Pictures paired with source code
--------------------------------

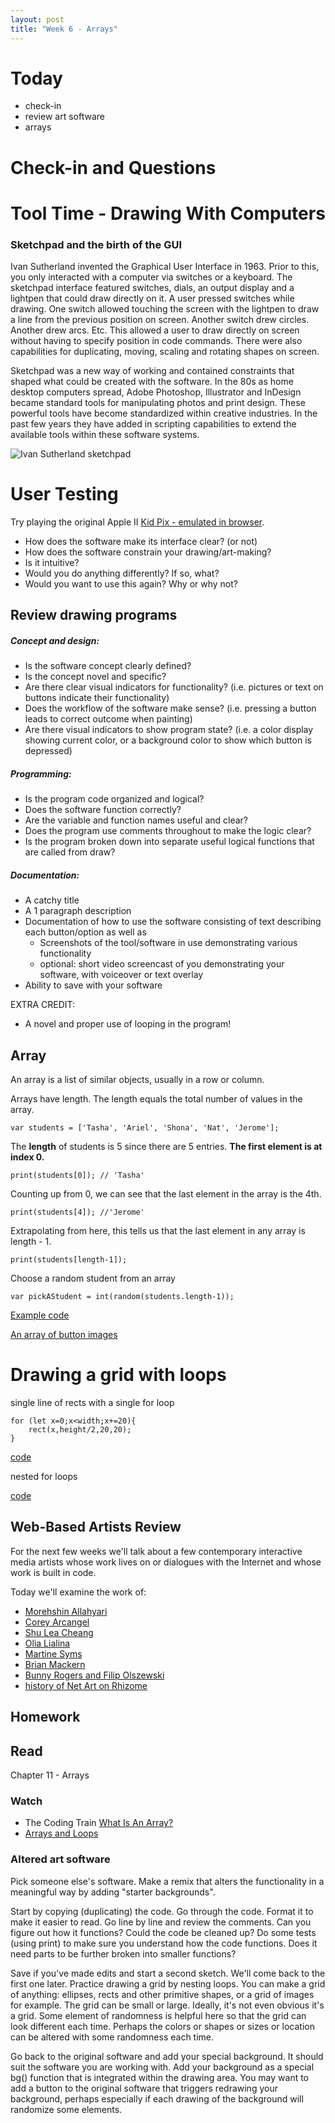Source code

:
 ```yaml
---
layout: post
title: "Week 6 - Arrays"
---
```


# Today

- check-in
- review art software
- arrays

# Check-in and Questions

# Tool Time - Drawing With Computers

### Sketchpad and the birth of the GUI

Ivan Sutherland invented the Graphical User Interface in 1963. Prior to this, you only interacted with a computer via switches or a keyboard. The sketchpad interface featured switches, dials, an output display and a lightpen that could draw directly on it. A user pressed switches while drawing. One switch allowed touching the screen with the lightpen to draw a line from the previous position on screen. Another switch drew circles. Another drew arcs. Etc. This allowed a user to draw directly on screen without having to specify position in code commands. There were also capabilities for duplicating, moving, scaling and rotating shapes on screen.

Sketchpad was a new way of working and contained constraints that shaped what could be created with the software. In the 80s as home desktop computers spread, Adobe Photoshop, Illustrator and InDesign became standard tools for manipulating photos and print design. These powerful tools have become standardized within creative industries. In the past few years they have added in scripting capabilities to extend the available tools within these software systems.

![Ivan Sutherland sketchpad](https://bimaplus.org/wp-content/uploads/2018/12/ImageToNews_Sketchpad-01.png)

# User Testing

Try playing the original Apple II [Kid Pix - emulated in browser](https://archive.org/details/KID_PIX_DOS).

- How does the software make its interface clear? (or not)
- How does the software constrain your drawing/art-making?
- Is it intuitive?
- Would you do anything differently? If so, what?
- Would you want to use this again? Why or why not?

## Review drawing programs

##### Concept and design:
- Is the software concept clearly defined?
- Is the concept novel and specific?
- Are there clear visual indicators for functionality? (i.e. pictures or text on buttons indicate their functionality)
- Does the workflow of the software make sense? (i.e. pressing a button leads to correct outcome when painting)
- Are there visual indicators to show program state? (i.e. a color display showing current color, or a background color to show which button is depressed)

##### Programming:
- Is the program code organized and logical?
- Does the software function correctly?
- Are the variable and function names useful and clear?
- Does the program use comments throughout to make the logic clear?
- Is the program broken down into separate useful logical functions that are called from draw?

##### Documentation:

- A catchy title
- A 1 paragraph description
- Documentation of how to use the software consisting of text describing each button/option as well as
  - Screenshots of the tool/software in use demonstrating various functionality
  - optional: short video screencast of you demonstrating your software, with voiceover or text overlay
- Ability to save with your software

EXTRA CREDIT:
- A novel and proper use of looping in the program!

## Array 

An array is a list of similar objects, usually in a row or column.

Arrays have length. The length equals the total number of values in the array.

```
var students = ['Tasha', 'Ariel', 'Shona', 'Nat', 'Jerome'];
```

The **length** of students is 5 since there are 5 entries. **The first element is at index 0.**

```print(students[0]); // 'Tasha'```

Counting up from 0, we can see that the last element in the array is the 4th.

```print(students[4]); //'Jerome'```

Extrapolating from here, this tells us that the last element in any array is length - 1.

```
print(students[length-1]);
```

Choose a random student from an array

```
var pickAStudent = int(random(students.length-1));
```

[Example code](https://editor.p5js.org/2sman/sketches/SUUlWhE9n)

[An array of button images](https://editor.p5js.org/2sman/sketches/jmO0KwSD-)

# Drawing a grid with loops

single line of rects with a single for loop

```
for (let x=0;x<width;x+=20){
    rect(x,height/2,20,20);
}
```

[code](https://editor.p5js.org/2sman/sketches/Rx5053gin)

nested for loops

[code](https://editor.p5js.org/2sman/sketches/XdV_uJonn)


## Web-Based Artists Review

For the next few weeks we'll talk about a few contemporary interactive media artists whose work lives on or dialogues with the Internet and whose work is built in code. 

Today we'll examine the work of:

- [Morehshin Allahyari](http://www.morehshin.com/)
- [Corey Arcangel](http://www.coryarcangel.com/)
- [Shu Lea Cheang](http://mauvaiscontact.info/)
- [Olia Lialina](http://art.teleportacia.org/)
- [Martine Syms](https://martinesy.ms/)  
- [Brian Mackern](http://bri.uy/)
- [Bunny Rogers and Filip Olszewski](https://rhizome.org/editorial/2019/feb/14/an-ice-palace-in-queens/)
- [history of Net Art on Rhizome](https://anthology.rhizome.org/)

## Homework


## Read

Chapter 11 - Arrays

### Watch
- The Coding Train [What Is An Array?](https://www.youtube.com/watch?v=VIQoUghHSxU)
- [Arrays and Loops](https://www.youtube.com/watch?v=RXWO3mFuW-I)


### Altered art software

Pick someone else's software. Make a remix that alters the functionality in a meaningful way by adding "starter backgrounds".

Start by copying (duplicating) the code. Go through the code. Format it to make it easier to read. Go line by line and review the comments. Can you figure out how it functions? Could the code be cleaned up? Do some tests (using print) to make sure you understand how the code functions. Does it need parts to be further broken into smaller functions?

Save if you've made edits and start a second sketch. We'll come back to the first one later. Practice drawing a grid by nesting loops. You can make a grid of anything: ellipses, rects and other primitive shapes, or a grid of images for example. The grid can be small or large. Ideally, it's not even obvious it's a grid. Some element of randomness is helpful here so that the grid can look different each time. Perhaps the colors or shapes or sizes or location can be altered with some randomness each time.

Go back to the original software and add your special background. It should suit the software you are working with. Add your background as a special bg() function that is integrated within the drawing area. You may want to add a button to the original software that triggers redrawing your background, perhaps especially if each drawing of the background will randomize some elements.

--------------------------------

TASK BRIEF: Return exactly the lines above from the line that has "- optional: short" through the line that has "An array is", inclusive, and nothing else.

ANSWER TO THIS TASK:
  - optional: short video screencast of you demonstrating your software, with voiceover or text overlay
- Ability to save with your software

EXTRA CREDIT:
- A novel and proper use of looping in the program!

## Array 

An array is a list of similar objects, usually in a row or column.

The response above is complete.